■ **WHAT YOU WILL DO**
In the material below, list every line carrying the string "have".

■ **PROVIDED ENTRIES**
════════

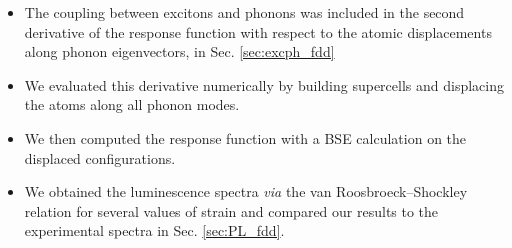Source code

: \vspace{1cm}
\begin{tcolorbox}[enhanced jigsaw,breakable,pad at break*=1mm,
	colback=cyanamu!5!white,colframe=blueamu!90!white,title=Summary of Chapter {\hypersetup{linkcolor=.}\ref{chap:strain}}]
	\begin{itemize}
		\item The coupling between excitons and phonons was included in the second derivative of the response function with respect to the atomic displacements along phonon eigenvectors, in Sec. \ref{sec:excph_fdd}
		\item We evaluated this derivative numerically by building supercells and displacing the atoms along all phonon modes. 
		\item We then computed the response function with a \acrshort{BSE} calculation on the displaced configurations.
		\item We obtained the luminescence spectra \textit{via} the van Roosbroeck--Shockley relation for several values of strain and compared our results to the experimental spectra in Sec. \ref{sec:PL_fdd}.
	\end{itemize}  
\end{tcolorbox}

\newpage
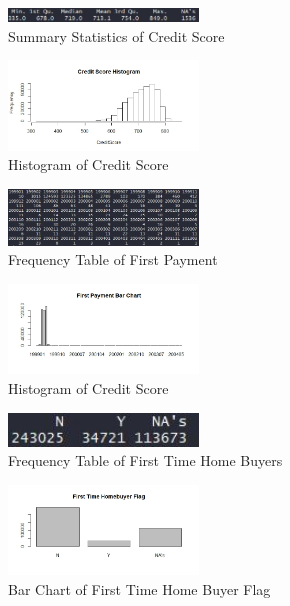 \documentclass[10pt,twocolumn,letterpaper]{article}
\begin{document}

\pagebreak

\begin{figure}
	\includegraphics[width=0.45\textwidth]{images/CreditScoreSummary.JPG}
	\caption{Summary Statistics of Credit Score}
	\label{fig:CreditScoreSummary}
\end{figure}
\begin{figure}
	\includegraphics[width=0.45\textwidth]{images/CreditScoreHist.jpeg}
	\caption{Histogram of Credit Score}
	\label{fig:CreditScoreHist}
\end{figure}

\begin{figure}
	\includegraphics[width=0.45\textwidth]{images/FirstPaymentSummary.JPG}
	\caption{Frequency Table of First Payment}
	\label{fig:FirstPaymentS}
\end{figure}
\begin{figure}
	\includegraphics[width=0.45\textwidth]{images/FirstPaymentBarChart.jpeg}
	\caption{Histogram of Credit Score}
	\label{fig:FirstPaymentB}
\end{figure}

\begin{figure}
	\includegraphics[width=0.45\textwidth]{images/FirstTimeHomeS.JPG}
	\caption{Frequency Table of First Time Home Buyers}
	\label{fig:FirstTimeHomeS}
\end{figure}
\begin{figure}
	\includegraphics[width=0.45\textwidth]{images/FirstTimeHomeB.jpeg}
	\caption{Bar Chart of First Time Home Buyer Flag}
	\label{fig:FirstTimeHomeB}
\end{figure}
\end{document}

════════

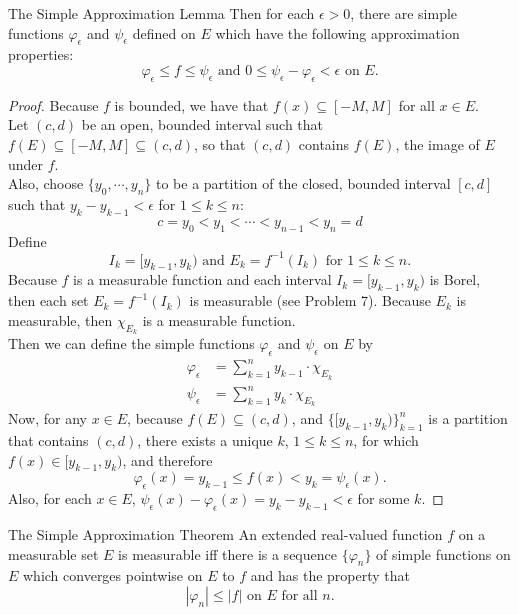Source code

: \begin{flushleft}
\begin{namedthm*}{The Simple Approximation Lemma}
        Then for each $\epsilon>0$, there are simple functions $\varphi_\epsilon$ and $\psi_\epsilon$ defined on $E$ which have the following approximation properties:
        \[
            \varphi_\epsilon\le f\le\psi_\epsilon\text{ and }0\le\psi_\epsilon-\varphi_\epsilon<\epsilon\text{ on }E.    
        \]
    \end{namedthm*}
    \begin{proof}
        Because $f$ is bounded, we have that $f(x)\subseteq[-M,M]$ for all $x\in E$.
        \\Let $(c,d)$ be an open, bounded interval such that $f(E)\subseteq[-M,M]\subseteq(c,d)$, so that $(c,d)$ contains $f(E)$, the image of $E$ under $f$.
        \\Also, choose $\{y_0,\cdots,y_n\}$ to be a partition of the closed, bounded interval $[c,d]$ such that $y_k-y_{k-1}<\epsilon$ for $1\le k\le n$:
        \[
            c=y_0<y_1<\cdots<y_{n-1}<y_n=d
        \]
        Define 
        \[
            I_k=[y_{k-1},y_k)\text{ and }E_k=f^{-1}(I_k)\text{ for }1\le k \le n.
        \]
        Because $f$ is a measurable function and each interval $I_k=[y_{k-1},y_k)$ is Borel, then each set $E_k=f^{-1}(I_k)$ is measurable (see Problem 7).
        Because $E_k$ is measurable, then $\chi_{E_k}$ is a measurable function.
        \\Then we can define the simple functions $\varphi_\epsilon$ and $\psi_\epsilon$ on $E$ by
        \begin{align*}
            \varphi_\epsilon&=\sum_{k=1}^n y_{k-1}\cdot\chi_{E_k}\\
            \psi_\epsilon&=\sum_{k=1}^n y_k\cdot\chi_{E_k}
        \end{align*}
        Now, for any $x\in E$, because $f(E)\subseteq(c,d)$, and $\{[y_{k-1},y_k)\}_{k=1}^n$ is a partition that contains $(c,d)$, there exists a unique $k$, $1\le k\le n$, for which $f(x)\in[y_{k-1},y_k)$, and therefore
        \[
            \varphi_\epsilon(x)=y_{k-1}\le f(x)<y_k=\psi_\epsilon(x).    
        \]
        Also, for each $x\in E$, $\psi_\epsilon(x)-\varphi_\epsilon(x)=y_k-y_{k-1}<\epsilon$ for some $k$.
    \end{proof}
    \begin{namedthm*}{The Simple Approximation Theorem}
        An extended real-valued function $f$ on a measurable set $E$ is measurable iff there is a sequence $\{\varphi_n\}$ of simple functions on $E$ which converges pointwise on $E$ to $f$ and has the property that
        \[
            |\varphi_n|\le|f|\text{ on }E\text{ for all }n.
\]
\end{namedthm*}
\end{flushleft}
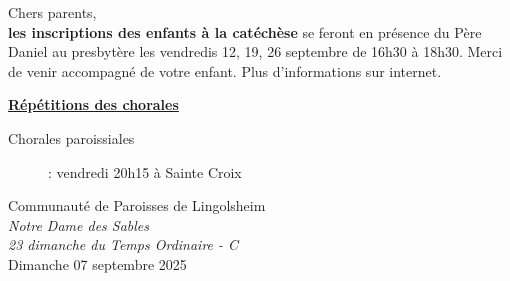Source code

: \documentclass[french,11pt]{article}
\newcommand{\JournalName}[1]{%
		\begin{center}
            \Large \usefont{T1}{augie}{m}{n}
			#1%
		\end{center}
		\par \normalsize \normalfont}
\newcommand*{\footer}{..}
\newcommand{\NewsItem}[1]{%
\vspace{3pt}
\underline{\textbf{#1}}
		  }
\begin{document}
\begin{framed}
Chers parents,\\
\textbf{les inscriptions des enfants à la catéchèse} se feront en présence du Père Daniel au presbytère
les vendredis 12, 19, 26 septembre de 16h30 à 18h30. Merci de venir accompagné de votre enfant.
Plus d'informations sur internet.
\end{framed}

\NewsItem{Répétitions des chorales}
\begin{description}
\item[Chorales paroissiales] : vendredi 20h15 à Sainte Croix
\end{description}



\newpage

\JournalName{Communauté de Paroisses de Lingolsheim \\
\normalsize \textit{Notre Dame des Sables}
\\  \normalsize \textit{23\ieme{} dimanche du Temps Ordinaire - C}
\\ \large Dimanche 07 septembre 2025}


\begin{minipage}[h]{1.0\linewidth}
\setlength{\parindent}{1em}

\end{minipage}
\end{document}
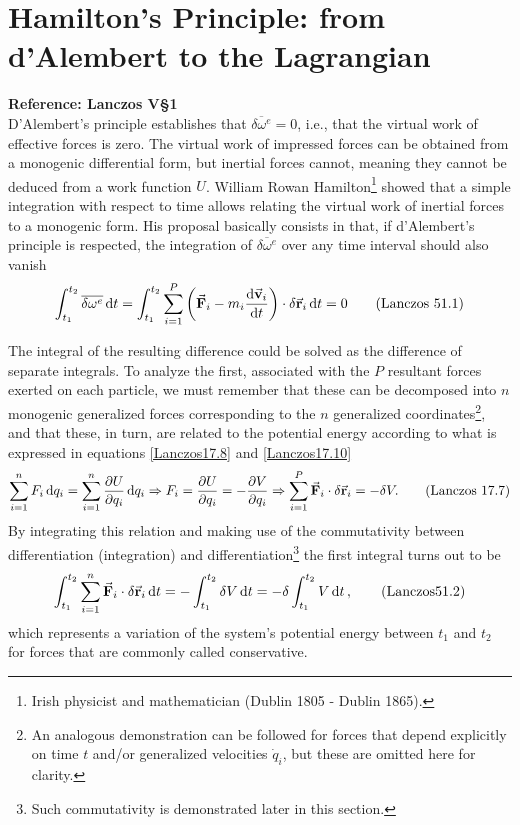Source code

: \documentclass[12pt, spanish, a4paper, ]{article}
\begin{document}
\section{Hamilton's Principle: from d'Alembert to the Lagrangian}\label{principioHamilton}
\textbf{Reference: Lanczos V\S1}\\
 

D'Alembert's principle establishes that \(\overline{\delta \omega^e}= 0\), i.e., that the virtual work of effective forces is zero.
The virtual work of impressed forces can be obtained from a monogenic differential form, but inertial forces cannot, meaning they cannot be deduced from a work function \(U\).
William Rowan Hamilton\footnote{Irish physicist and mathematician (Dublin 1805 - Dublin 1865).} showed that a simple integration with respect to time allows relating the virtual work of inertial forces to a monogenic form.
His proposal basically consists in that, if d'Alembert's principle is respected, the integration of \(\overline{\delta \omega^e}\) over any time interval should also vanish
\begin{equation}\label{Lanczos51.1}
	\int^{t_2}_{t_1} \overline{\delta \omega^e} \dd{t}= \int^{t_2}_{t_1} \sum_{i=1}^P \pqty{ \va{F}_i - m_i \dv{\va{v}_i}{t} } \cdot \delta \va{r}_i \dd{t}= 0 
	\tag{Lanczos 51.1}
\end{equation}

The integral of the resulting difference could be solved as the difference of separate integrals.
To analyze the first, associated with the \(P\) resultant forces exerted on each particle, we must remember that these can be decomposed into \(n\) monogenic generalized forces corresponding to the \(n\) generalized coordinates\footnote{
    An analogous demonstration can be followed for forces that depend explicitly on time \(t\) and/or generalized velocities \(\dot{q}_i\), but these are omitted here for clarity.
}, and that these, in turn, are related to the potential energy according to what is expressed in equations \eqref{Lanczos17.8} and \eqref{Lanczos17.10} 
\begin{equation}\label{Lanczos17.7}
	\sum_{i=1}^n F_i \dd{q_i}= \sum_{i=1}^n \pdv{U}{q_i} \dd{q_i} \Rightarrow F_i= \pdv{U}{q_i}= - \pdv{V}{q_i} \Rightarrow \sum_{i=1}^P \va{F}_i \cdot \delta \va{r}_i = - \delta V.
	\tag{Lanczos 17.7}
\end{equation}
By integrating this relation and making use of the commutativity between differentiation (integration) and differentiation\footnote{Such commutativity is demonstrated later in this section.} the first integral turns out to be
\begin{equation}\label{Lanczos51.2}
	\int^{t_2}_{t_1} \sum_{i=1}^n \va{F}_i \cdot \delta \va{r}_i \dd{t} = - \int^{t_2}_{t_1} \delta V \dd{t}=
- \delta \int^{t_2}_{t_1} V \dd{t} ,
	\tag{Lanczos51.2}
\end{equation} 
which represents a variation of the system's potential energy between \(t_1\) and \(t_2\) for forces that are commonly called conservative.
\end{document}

════════

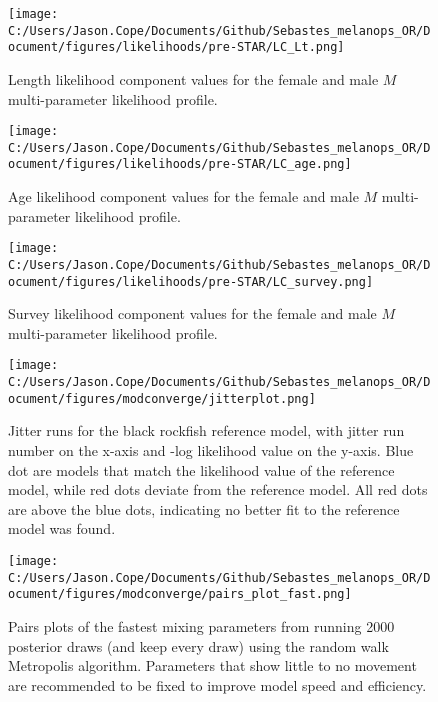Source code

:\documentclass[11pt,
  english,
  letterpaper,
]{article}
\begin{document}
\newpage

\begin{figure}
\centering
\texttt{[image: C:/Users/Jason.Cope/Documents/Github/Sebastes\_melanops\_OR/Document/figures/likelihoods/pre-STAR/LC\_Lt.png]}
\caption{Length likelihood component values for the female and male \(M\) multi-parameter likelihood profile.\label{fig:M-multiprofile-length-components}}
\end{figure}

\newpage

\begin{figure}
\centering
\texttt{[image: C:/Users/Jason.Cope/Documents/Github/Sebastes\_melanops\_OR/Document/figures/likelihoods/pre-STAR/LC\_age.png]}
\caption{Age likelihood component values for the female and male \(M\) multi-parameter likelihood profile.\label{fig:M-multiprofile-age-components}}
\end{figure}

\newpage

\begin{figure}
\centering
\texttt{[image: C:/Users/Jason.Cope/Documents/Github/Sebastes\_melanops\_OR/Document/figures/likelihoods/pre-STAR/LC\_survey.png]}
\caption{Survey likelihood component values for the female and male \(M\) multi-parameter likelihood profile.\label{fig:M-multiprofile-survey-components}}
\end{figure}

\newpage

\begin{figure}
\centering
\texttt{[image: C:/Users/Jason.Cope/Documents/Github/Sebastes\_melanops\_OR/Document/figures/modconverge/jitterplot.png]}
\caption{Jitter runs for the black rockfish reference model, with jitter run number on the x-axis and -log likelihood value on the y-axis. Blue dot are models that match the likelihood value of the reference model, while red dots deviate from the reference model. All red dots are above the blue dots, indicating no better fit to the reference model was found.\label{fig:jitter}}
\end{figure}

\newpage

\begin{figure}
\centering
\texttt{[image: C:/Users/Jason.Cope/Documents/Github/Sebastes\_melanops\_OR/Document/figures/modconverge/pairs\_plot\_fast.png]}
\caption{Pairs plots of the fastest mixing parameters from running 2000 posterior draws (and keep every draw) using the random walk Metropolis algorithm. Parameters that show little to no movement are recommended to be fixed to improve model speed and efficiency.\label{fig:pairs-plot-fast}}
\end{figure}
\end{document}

════════

■ **ANSWER**
        Then for each $\epsilon>0$, there are simple functions $\varphi_\epsilon$ and $\psi_\epsilon$ defined on $E$ which have the following approximation properties:
        Because $f$ is bounded, we have that $f(x)\subseteq[-M,M]$ for all $x\in E$.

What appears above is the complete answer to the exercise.